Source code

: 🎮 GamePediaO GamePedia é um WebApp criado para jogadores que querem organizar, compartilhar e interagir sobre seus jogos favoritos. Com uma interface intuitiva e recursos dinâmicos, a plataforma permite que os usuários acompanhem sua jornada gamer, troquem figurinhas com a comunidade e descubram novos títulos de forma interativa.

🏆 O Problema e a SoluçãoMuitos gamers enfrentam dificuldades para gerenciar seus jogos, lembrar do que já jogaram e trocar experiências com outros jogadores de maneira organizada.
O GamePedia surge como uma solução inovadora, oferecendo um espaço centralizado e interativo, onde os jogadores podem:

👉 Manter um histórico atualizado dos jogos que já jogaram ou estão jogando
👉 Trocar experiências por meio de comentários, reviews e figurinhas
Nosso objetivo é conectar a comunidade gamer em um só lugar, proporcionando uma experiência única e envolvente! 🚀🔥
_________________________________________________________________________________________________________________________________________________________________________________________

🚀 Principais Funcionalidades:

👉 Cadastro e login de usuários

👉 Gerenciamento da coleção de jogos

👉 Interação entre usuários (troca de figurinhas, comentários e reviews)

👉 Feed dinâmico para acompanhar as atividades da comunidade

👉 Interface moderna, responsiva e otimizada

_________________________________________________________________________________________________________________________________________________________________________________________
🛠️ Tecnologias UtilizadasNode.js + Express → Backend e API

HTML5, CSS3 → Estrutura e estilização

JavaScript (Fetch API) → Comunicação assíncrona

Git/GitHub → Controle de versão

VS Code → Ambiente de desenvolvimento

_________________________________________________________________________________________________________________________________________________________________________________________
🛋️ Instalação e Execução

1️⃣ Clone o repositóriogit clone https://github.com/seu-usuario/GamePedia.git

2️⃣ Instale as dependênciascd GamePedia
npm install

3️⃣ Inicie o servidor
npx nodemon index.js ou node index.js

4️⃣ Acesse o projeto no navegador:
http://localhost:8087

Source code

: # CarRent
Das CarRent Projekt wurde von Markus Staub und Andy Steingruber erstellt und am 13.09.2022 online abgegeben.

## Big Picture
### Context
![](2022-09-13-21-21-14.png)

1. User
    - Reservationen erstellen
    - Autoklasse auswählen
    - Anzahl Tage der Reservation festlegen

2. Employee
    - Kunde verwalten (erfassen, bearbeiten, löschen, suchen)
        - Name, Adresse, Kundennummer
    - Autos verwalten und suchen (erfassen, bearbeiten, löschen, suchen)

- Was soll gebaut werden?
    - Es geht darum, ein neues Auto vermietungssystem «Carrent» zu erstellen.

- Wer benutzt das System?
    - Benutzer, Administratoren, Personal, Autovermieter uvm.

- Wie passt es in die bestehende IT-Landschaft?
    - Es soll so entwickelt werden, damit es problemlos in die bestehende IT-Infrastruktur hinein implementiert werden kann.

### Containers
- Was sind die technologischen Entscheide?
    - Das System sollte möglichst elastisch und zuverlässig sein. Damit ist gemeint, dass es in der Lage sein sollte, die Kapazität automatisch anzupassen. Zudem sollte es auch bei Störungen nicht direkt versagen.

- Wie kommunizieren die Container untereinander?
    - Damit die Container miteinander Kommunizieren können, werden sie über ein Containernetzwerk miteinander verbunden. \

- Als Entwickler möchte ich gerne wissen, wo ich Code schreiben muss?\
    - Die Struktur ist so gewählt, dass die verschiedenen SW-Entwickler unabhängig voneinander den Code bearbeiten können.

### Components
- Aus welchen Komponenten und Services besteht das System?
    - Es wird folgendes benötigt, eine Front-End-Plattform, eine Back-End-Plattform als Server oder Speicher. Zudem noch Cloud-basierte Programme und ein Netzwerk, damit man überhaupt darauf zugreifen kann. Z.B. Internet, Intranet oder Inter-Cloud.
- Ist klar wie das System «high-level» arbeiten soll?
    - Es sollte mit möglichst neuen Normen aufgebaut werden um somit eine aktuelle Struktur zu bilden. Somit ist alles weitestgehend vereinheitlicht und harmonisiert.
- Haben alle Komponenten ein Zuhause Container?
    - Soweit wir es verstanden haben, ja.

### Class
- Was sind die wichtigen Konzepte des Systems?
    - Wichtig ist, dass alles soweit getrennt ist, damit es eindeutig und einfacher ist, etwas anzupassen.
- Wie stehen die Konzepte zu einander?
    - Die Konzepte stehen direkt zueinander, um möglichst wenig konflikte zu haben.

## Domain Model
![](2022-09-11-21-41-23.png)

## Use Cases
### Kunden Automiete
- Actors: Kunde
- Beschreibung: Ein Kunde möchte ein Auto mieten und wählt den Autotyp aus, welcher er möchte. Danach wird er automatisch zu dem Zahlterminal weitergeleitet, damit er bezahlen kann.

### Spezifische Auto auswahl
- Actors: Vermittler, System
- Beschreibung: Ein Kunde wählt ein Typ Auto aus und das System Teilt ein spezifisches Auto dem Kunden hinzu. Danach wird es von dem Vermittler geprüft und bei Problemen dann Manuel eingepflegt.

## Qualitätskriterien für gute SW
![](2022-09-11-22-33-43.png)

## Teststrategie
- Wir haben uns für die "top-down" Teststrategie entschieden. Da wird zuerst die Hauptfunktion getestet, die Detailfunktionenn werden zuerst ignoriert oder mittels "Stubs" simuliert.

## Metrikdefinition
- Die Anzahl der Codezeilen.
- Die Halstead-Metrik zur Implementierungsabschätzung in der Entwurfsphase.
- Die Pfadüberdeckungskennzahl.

TASK ITEM: Using the material, count the lines where the word "können" appears. Give the number by itself.

ANSWER TO THE PROBLEM: 2